Nearly 10 years ago, two female former Mariners employees complained of inappropriate language and treatment in the workplace by then Executive Vice President Kevin Mather. We took those complaints seriously. Starting with the premise that the allegations were true, we immediately brought in an outside expert to conduct a thorough investigation.

Based on the findings of that investigation, we imposed appropriate discipline, management and sensitivity training, and other corrective actions. We also made amends to the affected female employees. We used this as an opportunity to review and address our workplace culture, and retained an outside consultant to advise us and conduct training for all employees. In the years since, we have maintained our commitment to training and ensuring a workplace that is inclusive, safe and supportive.

Kevin learned from the experience and has since been an outstanding manager and executive. The Mariners owners took this into consideration, as well as Kevin's nearly 20 year work history and performance, when considering him for promotion to president in 2014 and to CEO last year. We would not have promoted Kevin if we had any doubt about his ability to lead and to meet our high standards.

Allegation of videotaping and sharing images of fans

We take issue with the way the Times represented an incident in which television cameras focused on two female fans during one game in 2015. The Mariners do not record gratuitous videos of women in the stands. Period.

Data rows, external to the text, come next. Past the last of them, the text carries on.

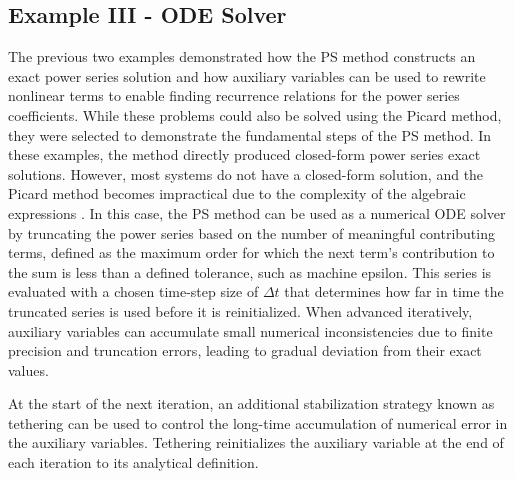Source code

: \documentclass[draft]{agujournal2019}
\begin{document}
\subsection{Example III - ODE Solver}\label{Intro: ExIII}
The previous two examples demonstrated how the PS method constructs an exact power series solution and how auxiliary variables can be used to rewrite nonlinear terms to enable finding recurrence relations for the power series coefficients. While these problems could also be solved using the Picard method, they were selected to demonstrate the fundamental steps of the PS method. In these examples, the method directly produced closed-form power series exact solutions. However, most systems do not have a closed-form solution, and the Picard method becomes impractical due to the complexity of the algebraic expressions \cite{Ansari2024, Leal2015, Rudmin1998}. In this case, the PS method can be used as a numerical ODE solver by truncating the power series based on the number of meaningful contributing terms, defined as the maximum order for which the next term’s contribution to the sum is less than a defined tolerance, such as machine epsilon. This series is evaluated with a chosen time-step size of $\Delta t$ that determines how far in time the truncated series is used before it is reinitialized. When advanced iteratively, auxiliary variables can accumulate small numerical inconsistencies due to finite precision and truncation errors, leading to gradual deviation from their exact values. 

At the start of the next iteration, an additional stabilization strategy known as tethering \cite{Stewart2009} can be used to control the long-time accumulation of numerical error in the auxiliary variables. Tethering reinitializes the auxiliary variable at the end of each iteration to its analytical definition.
\end{document}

When the Times brought the incident to our attention several weeks ago, we immediately conducted an extensive forensic investigation. The clips referenced in the story are from a security incident that occurred at our game on September 29, 2015, which ultimately involved paramedics and other personnel. The video was shot by freelance camera operators working on the television broadcast, not Mariners employees. The clips were shared with our Director of Security to help in the investigation of the incident. Our forensic investigation found no evidence of improper sharing of any similar files with employees or others, which would be against Mariners policies. We have taken steps to reinforce our policy and ensure it is well understood across our organization and ROOT SPORTS.

Our Commitment

I am proud of the Seattle Mariners, our culture, and each and every one of our dedicated employees and the efforts we have made over the years to make a lasting and positive impact on the community.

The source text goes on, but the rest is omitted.